Just such an emperor is the subject of this lesson: Domitian. In this lesson, we will explore Domitian's life and reign.

Early Life

Born Titus Flavius Domitianus, he became Domitian after he became emperor (taking the full regnal name of Caesar Domitianus Augustus). He was born in 51 C.E.., the younger son of the future emperor, Vespasian. In fact, Domitian's first taste of combat came on his father's behalf when he was just 17 years old and Rome was embroiled in a bloody civil war. After trying to help his uncle overthrow the Roman government, he and his uncle were both forced into hiding, only to be welcomed by Rome once Vespasian's triumphant rebellion entered the city.

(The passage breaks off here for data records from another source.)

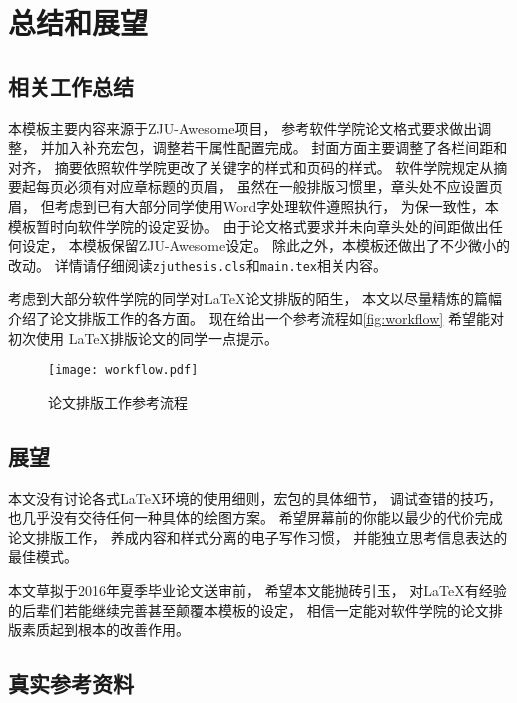 
\chapter{总结和展望}

\section{相关工作总结}

本模板主要内容来源于ZJU-Awesome项目，
参考软件学院论文格式要求做出调整，
并加入补充宏包，调整若干属性配置完成。
封面方面主要调整了各栏间距和对齐，
摘要依照软件学院更改了关键字的样式和页码的样式。
软件学院规定从摘要起每页必须有对应章标题的页眉，
虽然在一般排版习惯里，章头处不应设置页眉，
但考虑到已有大部分同学使用Word字处理软件遵照执行，
为保一致性，本模板暂时向软件学院的设定妥协。
由于论文格式要求并未向章头处的间距做出任何设定，
本模板保留ZJU-Awesome设定。
除此之外，本模板还做出了不少微小的改动。
详情请仔细阅读\texttt{zjuthesis.cls}和\texttt{main.tex}相关内容。

考虑到大部分软件学院的同学对\LaTeX 论文排版的陌生，
本文以尽量精炼的篇幅介绍了论文排版工作的各方面。
现在给出一个参考流程如\autoref{fig:workflow} 希望能对初次使用
\LaTeX 排版论文的同学一点提示。

\begin{figure}[htbp]
    \centering
    \texttt{[image: workflow.pdf]}
    \caption{论文排版工作参考流程}
    \label{fig:workflow}
\end{figure}

\section{展望}

本文没有讨论各式\LaTeX 环境的使用细则，宏包的具体细节，
调试查错的技巧，也几乎没有交待任何一种具体的绘图方案。
希望屏幕前的你能以最少的代价完成论文排版工作，
养成内容和样式分离的电子写作习惯，
并能独立思考信息表达的最佳模式。

本文草拟于2016年夏季毕业论文送审前，
希望本文能抛砖引玉，
对\LaTeX 有经验的后辈们若能继续完善甚至颠覆本模板的设定，
相信一定能对软件学院的论文排版素质起到根本的改善作用。

\section{真实参考资料}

Vespasian favored his older son, Titus, and it appears likely that both Vespasian and Titus considered Domitian to be unfit to rule. It's possible that an incident in 70 C.E. caused or exacerbated this notion. In the German provinces, where unrest and rebellion were particularly prevalent during the 1st century C.E., Domitian attempted to coopt the campaign of a Roman general there with disastrous effects. According to Roman historians, Domitian failed so terribly that he required his father's pardon to return to Rome.

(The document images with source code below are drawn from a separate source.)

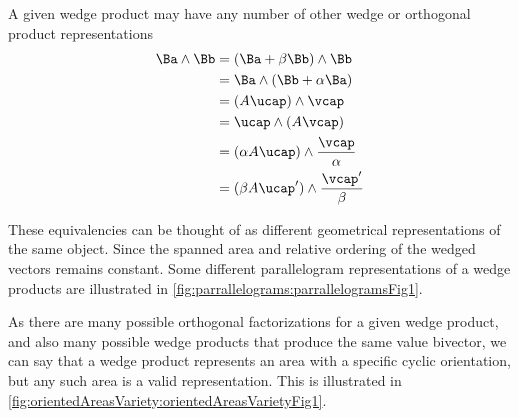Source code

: A given wedge product may have any number of other wedge or orthogonal product representations
\begin{equation}\label{eqn:wedgeProductArea:1940}
\begin{aligned}
\Ba \wedge \Bb
&= (\Ba + \beta \Bb ) \wedge \Bb \\
&= \Ba \wedge ( \Bb + \alpha \Ba ) \\
&= (A \ucap) \wedge \vcap \\
&= \ucap \wedge (A \vcap) \\
&= (\alpha A \ucap) \wedge \frac{\vcap}{\alpha} \\
&= (\beta A \ucap') \wedge \frac{\vcap'}{\beta} \\
\end{aligned}
\end{equation}

These equivalencies can be thought of as different geometrical representations of the same object. Since the spanned area and relative ordering of the wedged vectors remains constant.
Some different parallelogram representations of a wedge products are illustrated in \cref{fig:parrallelograms:parrallelogramsFig1}.


As there are many possible orthogonal factorizations for a given wedge product, and also many possible wedge products that produce the same value bivector,
we can say that a wedge product represents an area with a specific cyclic orientation, but any such area is a valid representation.
This is illustrated in \cref{fig:orientedAreasVariety:orientedAreasVarietyFig1}.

Regardless of why, Domitian was clearly less than well regarded by both Vespasian and Titus. In fact, when Vespasian died in 79 C.E. and Titus assumed the imperial throne, Domitian received none of the honors that Titus had received during Vespasian's reign. He expected these, and since Titus had no rightful heirs, Domitian was heir to throne. This slight purportedly drove Domitian mad, and some historians claim poor relations with his brother possibly contributed to Titus' poor health and death a couple years later.


As Titus had no heirs, when he died the throne fell to Domitian. Domitian's reign was marked by military victory and a cruelty that won him no favors with the Roman aristocracy or the public. Indeed, in 83 C.E., Domitian put three vestal virgins to death after they had been found guilty of immoral behavior. The death penalty for these crimes, though technically correct, had not been observed or enforced strictly and Domitian's harshness was viewed unfavorably.

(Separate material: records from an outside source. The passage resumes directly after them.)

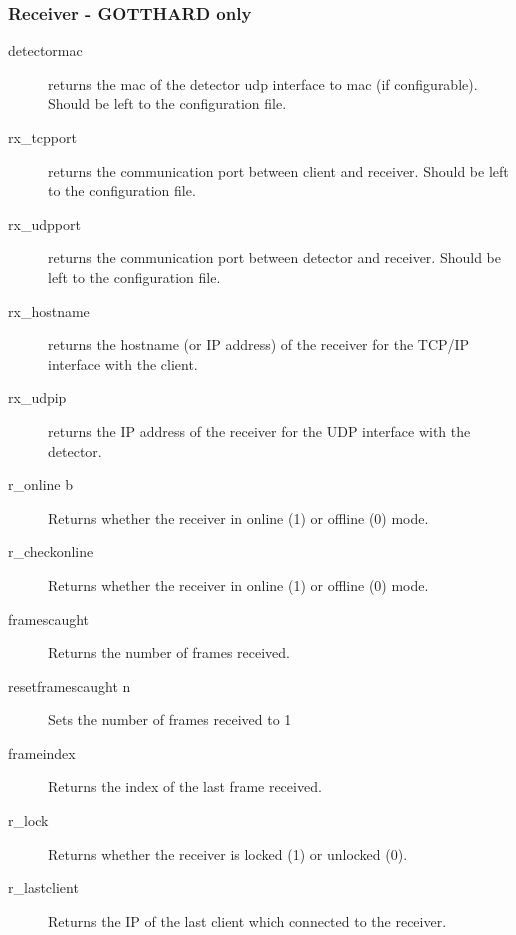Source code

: \documentclass{article}
\begin{document}
\subsubsection{Receiver -  GOTTHARD only}
\begin{description}



\item[detectormac] returns the mac of the detector udp interface to mac (if configurable). Should be left to the configuration file. 
\item[rx\_tcpport] returns the communication port between client and receiver. Should be left to the configuration file. 
\item[rx\_udpport] returns the communication port between detector and receiver. Should be left to the configuration file. 
\item[rx\_hostname] returns the hostname (or IP address) of the receiver for the TCP/IP interface with the client.
\item[rx\_udpip] returns the IP address of the receiver for the UDP interface with the detector.
  
\item[r\_online b] Returns whether the receiver in online (1) or offline (0) mode.           
\item[r\_checkonline]       Returns whether the receiver in online (1) or offline (0) mode.   
\item[framescaught]       Returns the number of frames received.
\item[resetframescaught n]       Sets the number of frames received to 1
\item[frameindex]     Returns the index of the last frame received.      
\item[r\_lock] Returns whether the receiver is locked (1) or unlocked (0).   
\item[r\_lastclient]    Returns the IP of the last client which connected to the receiver. 
\end{description} 
\end{document}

While Domitian's conduct in Rome was viewed unfavorably, his campaigns abroad were initially successful. Indeed, Domitian returned to the site of his earlier disgrace and expanded Roman territory with conquests in Germany and Britain. He personally led the imperial army, something which had not been done in nearly forty years. However, later in Domitian's reign, unrest in Germany proved to be his undoing yet again, and the Roman aristocracy, predisposed not to like him, claimed the loss of multiple legions of troops in the German forests to be entirely his fault.